> [Problem]:
Among the records, find the lines that hold the string "actually" and return them.

(Extracted data entries)
↓↓↓
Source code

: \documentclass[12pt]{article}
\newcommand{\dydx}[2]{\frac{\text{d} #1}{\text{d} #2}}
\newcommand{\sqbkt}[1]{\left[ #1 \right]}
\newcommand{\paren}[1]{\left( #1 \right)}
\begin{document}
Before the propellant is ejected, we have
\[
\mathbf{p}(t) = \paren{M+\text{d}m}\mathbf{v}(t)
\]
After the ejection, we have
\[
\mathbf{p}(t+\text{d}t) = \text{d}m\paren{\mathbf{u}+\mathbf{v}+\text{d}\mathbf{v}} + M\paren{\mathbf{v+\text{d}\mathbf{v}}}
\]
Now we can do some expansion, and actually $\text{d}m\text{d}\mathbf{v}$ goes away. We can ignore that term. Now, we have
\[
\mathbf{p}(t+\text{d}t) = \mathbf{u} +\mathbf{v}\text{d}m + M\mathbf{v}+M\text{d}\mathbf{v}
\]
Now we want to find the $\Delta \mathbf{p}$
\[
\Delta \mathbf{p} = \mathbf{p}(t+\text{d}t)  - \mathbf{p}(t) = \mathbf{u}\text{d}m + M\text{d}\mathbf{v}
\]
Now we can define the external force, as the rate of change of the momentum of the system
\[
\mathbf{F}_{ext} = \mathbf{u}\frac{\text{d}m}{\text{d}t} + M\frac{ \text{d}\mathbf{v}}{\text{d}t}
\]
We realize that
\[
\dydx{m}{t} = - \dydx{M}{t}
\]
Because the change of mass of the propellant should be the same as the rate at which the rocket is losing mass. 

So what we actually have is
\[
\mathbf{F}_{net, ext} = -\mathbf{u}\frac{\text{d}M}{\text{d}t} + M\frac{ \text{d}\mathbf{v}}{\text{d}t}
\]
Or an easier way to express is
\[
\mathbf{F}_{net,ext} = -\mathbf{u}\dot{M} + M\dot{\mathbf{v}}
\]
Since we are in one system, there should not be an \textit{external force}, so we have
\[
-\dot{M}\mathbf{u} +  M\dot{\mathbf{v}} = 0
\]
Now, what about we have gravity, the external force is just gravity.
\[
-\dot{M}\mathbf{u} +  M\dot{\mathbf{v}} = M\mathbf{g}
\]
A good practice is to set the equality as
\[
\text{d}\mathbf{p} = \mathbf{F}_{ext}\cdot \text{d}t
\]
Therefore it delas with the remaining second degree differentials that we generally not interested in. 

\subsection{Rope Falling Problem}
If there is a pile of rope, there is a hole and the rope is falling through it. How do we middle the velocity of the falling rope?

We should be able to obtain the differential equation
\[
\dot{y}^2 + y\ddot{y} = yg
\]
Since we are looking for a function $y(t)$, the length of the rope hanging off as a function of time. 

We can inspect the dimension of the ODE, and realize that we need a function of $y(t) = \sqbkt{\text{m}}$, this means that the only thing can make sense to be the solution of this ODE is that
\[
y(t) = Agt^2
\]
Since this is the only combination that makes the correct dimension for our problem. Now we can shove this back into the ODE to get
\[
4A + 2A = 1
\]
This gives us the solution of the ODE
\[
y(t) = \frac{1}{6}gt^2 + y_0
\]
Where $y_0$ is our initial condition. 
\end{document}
↑↑↑
↓↓↓
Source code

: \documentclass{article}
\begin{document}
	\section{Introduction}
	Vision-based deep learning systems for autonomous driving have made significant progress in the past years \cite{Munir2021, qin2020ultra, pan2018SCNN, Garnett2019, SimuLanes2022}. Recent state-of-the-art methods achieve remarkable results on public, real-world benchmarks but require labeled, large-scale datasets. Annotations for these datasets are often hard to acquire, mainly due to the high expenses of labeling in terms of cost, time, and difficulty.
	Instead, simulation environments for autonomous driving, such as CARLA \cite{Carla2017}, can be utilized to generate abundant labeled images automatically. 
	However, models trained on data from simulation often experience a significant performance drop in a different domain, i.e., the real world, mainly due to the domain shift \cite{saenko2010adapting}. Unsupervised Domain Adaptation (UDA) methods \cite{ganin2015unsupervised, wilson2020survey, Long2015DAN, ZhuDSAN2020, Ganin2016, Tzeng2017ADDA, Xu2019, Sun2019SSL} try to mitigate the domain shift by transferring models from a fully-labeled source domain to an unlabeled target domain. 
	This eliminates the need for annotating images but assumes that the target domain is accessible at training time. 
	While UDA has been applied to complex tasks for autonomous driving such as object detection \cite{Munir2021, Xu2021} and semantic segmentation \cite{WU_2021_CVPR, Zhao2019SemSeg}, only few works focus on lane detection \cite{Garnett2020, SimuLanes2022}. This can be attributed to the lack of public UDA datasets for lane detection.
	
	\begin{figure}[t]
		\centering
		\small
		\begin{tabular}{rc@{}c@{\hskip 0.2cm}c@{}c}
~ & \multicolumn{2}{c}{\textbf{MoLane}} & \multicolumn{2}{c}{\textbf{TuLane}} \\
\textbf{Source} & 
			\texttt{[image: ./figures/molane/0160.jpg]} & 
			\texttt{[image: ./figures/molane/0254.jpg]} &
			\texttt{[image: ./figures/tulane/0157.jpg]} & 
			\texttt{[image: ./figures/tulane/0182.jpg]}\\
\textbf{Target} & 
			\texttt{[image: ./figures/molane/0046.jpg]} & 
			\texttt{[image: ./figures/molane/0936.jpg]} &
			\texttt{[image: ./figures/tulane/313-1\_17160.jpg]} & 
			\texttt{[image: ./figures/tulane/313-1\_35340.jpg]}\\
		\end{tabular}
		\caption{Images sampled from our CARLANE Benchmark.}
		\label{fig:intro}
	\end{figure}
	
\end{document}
↑↑↑
↓↓↓
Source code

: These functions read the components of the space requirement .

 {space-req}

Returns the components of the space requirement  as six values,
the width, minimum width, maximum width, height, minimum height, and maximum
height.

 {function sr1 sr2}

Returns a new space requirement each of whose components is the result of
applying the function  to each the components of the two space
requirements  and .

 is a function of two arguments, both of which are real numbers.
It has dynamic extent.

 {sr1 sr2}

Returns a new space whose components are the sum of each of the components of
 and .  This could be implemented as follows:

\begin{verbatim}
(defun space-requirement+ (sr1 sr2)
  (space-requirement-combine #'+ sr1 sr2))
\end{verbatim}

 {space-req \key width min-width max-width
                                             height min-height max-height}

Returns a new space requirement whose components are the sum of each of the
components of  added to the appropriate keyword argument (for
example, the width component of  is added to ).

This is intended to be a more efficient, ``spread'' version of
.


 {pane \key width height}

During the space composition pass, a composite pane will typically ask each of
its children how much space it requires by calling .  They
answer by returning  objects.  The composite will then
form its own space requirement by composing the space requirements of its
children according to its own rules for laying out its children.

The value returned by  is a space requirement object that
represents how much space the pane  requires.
↑↑↑
> [Written response]:
Now we can do some expansion, and actually $\text{d}m\text{d}\mathbf{v}$ goes away. We can ignore that term. Now, we have
So what we actually have is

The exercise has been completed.